- **DATASET RECORDS**
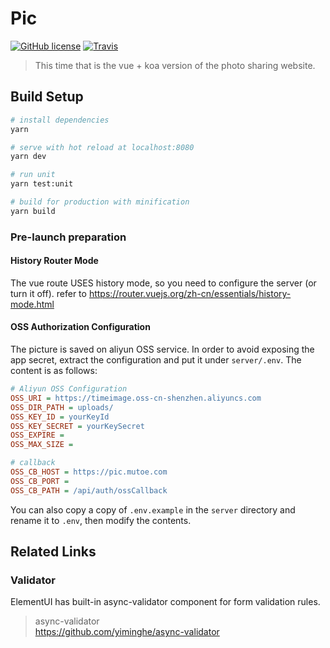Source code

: # Pic


[![GitHub license](https://img.shields.io/github/license/mutoe/pic.svg?style=flat-square)](https://github.com/mutoe/pic/blob/master/LICENSE)
[![Travis](https://img.shields.io/travis/mutoe/pic.svg?style=flat-square)](https://www.travis-ci.org/mutoe/pic)

> This time that is the vue + koa version of the photo sharing website.

## Build Setup

``` bash
# install dependencies
yarn

# serve with hot reload at localhost:8080
yarn dev

# run unit
yarn test:unit

# build for production with minification
yarn build
```

### Pre-launch preparation

#### History Router Mode

The vue route USES history mode, so you need to configure the server (or turn it off).
refer to https://router.vuejs.org/zh-cn/essentials/history-mode.html

#### OSS Authorization Configuration

The picture is saved on aliyun OSS service.
In order to avoid exposing the app secret, extract the configuration and put it under `server/.env`.
The content is as follows:

``` ini
# Aliyun OSS Configuration
OSS_URI = https://timeimage.oss-cn-shenzhen.aliyuncs.com
OSS_DIR_PATH = uploads/
OSS_KEY_ID = yourKeyId
OSS_KEY_SECRET = yourKeySecret
OSS_EXPIRE =
OSS_MAX_SIZE =

# callback
OSS_CB_HOST = https://pic.mutoe.com
OSS_CB_PORT =
OSS_CB_PATH = /api/auth/ossCallback
```

You can also copy a copy of `.env.example` in the `server` directory 
and rename it to `.env`, then modify the contents.

## Related Links

### Validator

ElementUI has built-in async-validator component for form validation rules.

> async-validator  
https://github.com/yiminghe/async-validator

- **EXERCISE REQUIREMENTS**
The entries above should be given again exactly, minus any pictures.

- **RESPONSE**
Source code

: # Pic


[![GitHub license](https://img.shields.io/github/license/mutoe/pic.svg?style=flat-square)](https://github.com/mutoe/pic/blob/master/LICENSE)
[![Travis](https://img.shields.io/travis/mutoe/pic.svg?style=flat-square)](https://www.travis-ci.org/mutoe/pic)

> This time that is the vue + koa version of the photo sharing website.

## Build Setup

``` bash
# install dependencies
yarn

# serve with hot reload at localhost:8080
yarn dev

# run unit
yarn test:unit

# build for production with minification
yarn build
```

### Pre-launch preparation

#### History Router Mode

The vue route USES history mode, so you need to configure the server (or turn it off).
refer to https://router.vuejs.org/zh-cn/essentials/history-mode.html

#### OSS Authorization Configuration

The picture is saved on aliyun OSS service.
In order to avoid exposing the app secret, extract the configuration and put it under `server/.env`.
The content is as follows:

``` ini
# Aliyun OSS Configuration
OSS_URI = https://timeimage.oss-cn-shenzhen.aliyuncs.com
OSS_DIR_PATH = uploads/
OSS_KEY_ID = yourKeyId
OSS_KEY_SECRET = yourKeySecret
OSS_EXPIRE =
OSS_MAX_SIZE =

# callback
OSS_CB_HOST = https://pic.mutoe.com
OSS_CB_PORT =
OSS_CB_PATH = /api/auth/ossCallback
```

You can also copy a copy of `.env.example` in the `server` directory 
and rename it to `.env`, then modify the contents.

## Related Links

### Validator

ElementUI has built-in async-validator component for form validation rules.

> async-validator  
https://github.com/yiminghe/async-validator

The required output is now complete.